- Saved data entries:
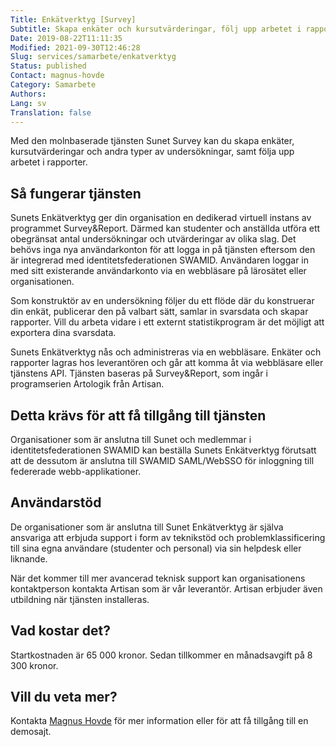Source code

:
```yaml
---
Title: Enkätverktyg [Survey]
Subtitle: Skapa enkäter och kursutvärderingar, följ upp arbetet i rapporter.
Date: 2019-08-22T11:11:35
Modified: 2021-09-30T12:46:28
Slug: services/samarbete/enkatverktyg
Status: published
Contact: magnus-hovde
Category: Samarbete
Authors: 
Lang: sv
Translation: false
---
```


Med den molnbaserade tjänsten Sunet Survey kan du skapa enkäter, kursutvärderingar och andra typer av undersökningar, samt följa upp arbetet i rapporter.


Så fungerar tjänsten
--------------------


Sunets Enkätverktyg ger din organisation en dedikerad virtuell instans av programmet Survey&Report. Därmed kan studenter och anställda utföra ett obegränsat antal undersökningar och utvärderingar av olika slag. Det behövs inga nya användarkonton för att logga in på tjänsten eftersom den är integrerad med identitetsfederationen SWAMID. Användaren loggar in med sitt existerande användarkonto via en webbläsare på lärosätet eller organisationen.


Som konstruktör av en undersökning följer du ett flöde där du konstruerar din enkät, publicerar den på valbart sätt, samlar in svarsdata och skapar rapporter. Vill du arbeta vidare i ett externt statistikprogram är det möjligt att exportera dina svarsdata.


Sunets Enkätverktyg nås och administreras via en webbläsare. Enkäter och rapporter lagras hos leverantören och går att komma åt via webbläsare eller tjänstens API. Tjänsten baseras på Survey&Report, som ingår i programserien Artologik från Artisan.


Detta krävs för att få tillgång till tjänsten
---------------------------------------------


Organisationer som är anslutna till Sunet och medlemmar i identitetsfederationen SWAMID kan beställa Sunets Enkätverktyg förutsatt att de dessutom är anslutna till SWAMID SAML/WebSSO för inloggning till federerade webb-applikationer.


Användarstöd
------------


De organisationer som är anslutna till Sunet Enkätverktyg är själva ansvariga att erbjuda support i form av teknikstöd och problemklassificering till sina egna användare (studenter och personal) via sin helpdesk eller liknande.


När det kommer till mer avancerad teknisk support kan organisationens kontaktperson kontakta Artisan som är vår leverantör. Artisan erbjuder även utbildning när tjänsten installeras.


Vad kostar det?
---------------


Startkostnaden är 65 000 kronor. Sedan tillkommer en månadsavgift på 8 300 kronor.


Vill du veta mer?
-----------------


Kontakta [Magnus Hovde](mailto:magnus.hovde@sunet.se) för mer information eller för att få tillgång till en demosajt.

- Problem description: Write out every entry above exactly, minus the pictures.

- Your solution:
Source code

:
```yaml
---
Title: Enkätverktyg [Survey]
Subtitle: Skapa enkäter och kursutvärderingar, följ upp arbetet i rapporter.
Date: 2019-08-22T11:11:35
Modified: 2021-09-30T12:46:28
Slug: services/samarbete/enkatverktyg
Status: published
Contact: magnus-hovde
Category: Samarbete
Authors: 
Lang: sv
Translation: false
---
```


Med den molnbaserade tjänsten Sunet Survey kan du skapa enkäter, kursutvärderingar och andra typer av undersökningar, samt följa upp arbetet i rapporter.


Så fungerar tjänsten
--------------------


Sunets Enkätverktyg ger din organisation en dedikerad virtuell instans av programmet Survey&Report. Därmed kan studenter och anställda utföra ett obegränsat antal undersökningar och utvärderingar av olika slag. Det behövs inga nya användarkonton för att logga in på tjänsten eftersom den är integrerad med identitetsfederationen SWAMID. Användaren loggar in med sitt existerande användarkonto via en webbläsare på lärosätet eller organisationen.


Som konstruktör av en undersökning följer du ett flöde där du konstruerar din enkät, publicerar den på valbart sätt, samlar in svarsdata och skapar rapporter. Vill du arbeta vidare i ett externt statistikprogram är det möjligt att exportera dina svarsdata.


Sunets Enkätverktyg nås och administreras via en webbläsare. Enkäter och rapporter lagras hos leverantören och går att komma åt via webbläsare eller tjänstens API. Tjänsten baseras på Survey&Report, som ingår i programserien Artologik från Artisan.


Detta krävs för att få tillgång till tjänsten
---------------------------------------------


Organisationer som är anslutna till Sunet och medlemmar i identitetsfederationen SWAMID kan beställa Sunets Enkätverktyg förutsatt att de dessutom är anslutna till SWAMID SAML/WebSSO för inloggning till federerade webb-applikationer.


Användarstöd
------------


De organisationer som är anslutna till Sunet Enkätverktyg är själva ansvariga att erbjuda support i form av teknikstöd och problemklassificering till sina egna användare (studenter och personal) via sin helpdesk eller liknande.


När det kommer till mer avancerad teknisk support kan organisationens kontaktperson kontakta Artisan som är vår leverantör. Artisan erbjuder även utbildning när tjänsten installeras.


Vad kostar det?
---------------


Startkostnaden är 65 000 kronor. Sedan tillkommer en månadsavgift på 8 300 kronor.


Vill du veta mer?
-----------------


Kontakta [Magnus Hovde](mailto:magnus.hovde@sunet.se) för mer information eller för att få tillgång till en demosajt.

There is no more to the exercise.